Brief
Copy out every line holding the string "value" from the records below.

(Saved data entries)
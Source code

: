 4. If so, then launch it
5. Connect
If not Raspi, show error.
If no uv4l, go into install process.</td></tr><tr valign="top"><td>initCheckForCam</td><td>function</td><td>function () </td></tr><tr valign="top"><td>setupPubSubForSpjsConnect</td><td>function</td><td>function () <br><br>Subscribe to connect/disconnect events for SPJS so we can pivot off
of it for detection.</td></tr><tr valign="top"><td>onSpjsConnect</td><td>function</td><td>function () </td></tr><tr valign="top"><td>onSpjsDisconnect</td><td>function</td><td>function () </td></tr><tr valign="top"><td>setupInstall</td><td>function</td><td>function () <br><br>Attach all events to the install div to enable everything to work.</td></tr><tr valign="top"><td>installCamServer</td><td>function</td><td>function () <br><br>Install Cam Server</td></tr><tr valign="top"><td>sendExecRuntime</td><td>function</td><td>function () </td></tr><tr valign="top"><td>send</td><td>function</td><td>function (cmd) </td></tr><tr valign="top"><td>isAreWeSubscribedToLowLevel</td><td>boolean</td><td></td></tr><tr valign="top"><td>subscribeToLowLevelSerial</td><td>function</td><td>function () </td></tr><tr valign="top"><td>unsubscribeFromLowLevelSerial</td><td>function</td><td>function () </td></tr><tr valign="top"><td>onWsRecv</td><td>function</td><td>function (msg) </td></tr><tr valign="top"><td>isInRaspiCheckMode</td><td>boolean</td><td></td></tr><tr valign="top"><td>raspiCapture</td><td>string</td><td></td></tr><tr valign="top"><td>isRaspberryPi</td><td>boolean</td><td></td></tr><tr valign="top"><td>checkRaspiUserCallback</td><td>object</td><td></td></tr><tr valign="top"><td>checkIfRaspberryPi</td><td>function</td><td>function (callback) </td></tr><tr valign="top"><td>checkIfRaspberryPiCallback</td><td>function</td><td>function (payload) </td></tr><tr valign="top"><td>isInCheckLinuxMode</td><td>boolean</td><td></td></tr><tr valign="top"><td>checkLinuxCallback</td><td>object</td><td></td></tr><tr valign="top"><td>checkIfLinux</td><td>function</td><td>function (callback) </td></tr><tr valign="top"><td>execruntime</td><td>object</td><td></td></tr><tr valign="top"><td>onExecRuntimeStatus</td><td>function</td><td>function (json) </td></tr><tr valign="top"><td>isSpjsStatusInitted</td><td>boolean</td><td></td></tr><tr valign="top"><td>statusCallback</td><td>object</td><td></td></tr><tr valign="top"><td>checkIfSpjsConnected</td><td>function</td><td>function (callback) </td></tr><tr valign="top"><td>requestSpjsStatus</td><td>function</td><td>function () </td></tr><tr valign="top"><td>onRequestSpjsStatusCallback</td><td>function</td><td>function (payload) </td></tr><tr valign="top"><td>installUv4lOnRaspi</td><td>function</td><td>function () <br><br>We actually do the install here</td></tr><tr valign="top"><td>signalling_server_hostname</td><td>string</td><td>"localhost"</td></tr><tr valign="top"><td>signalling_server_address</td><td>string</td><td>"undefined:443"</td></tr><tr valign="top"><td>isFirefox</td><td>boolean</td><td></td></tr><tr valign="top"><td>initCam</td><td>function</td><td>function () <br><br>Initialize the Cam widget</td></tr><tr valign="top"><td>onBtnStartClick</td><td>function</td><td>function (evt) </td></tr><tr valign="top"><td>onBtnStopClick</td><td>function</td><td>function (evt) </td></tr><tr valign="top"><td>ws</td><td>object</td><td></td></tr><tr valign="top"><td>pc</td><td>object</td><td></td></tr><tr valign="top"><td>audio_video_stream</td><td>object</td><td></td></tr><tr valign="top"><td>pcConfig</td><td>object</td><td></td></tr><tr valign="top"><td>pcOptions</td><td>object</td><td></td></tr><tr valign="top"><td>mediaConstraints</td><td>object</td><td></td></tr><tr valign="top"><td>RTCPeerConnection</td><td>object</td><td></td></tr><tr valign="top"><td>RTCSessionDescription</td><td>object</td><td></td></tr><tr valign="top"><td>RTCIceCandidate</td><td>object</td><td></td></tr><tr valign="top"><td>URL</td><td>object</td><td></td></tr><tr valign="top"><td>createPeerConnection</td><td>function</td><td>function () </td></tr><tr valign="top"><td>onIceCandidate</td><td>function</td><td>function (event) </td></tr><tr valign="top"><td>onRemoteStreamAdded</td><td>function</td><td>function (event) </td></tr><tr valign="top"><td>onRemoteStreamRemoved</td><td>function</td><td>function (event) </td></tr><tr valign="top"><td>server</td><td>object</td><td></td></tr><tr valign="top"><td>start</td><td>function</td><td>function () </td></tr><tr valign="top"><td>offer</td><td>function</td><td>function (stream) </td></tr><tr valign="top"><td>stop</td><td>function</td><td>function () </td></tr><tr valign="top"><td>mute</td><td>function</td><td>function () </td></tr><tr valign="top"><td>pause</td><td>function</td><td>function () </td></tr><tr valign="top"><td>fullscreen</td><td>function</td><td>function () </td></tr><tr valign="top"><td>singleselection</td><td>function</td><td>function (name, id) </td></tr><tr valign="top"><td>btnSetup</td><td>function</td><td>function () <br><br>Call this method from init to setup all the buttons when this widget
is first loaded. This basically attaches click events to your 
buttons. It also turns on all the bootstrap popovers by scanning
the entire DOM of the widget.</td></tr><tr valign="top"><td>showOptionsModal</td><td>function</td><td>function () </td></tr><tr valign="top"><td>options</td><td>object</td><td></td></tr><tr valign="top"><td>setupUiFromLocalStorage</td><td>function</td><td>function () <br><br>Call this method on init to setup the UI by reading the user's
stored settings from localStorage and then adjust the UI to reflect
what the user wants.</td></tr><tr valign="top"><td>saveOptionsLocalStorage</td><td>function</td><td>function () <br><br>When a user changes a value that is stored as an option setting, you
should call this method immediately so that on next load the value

Written answer
what the user wants.</td></tr><tr valign="top"><td>saveOptionsLocalStorage</td><td>function</td><td>function () <br><br>When a user changes a value that is stored as an option setting, you
should call this method immediately so that on next load the value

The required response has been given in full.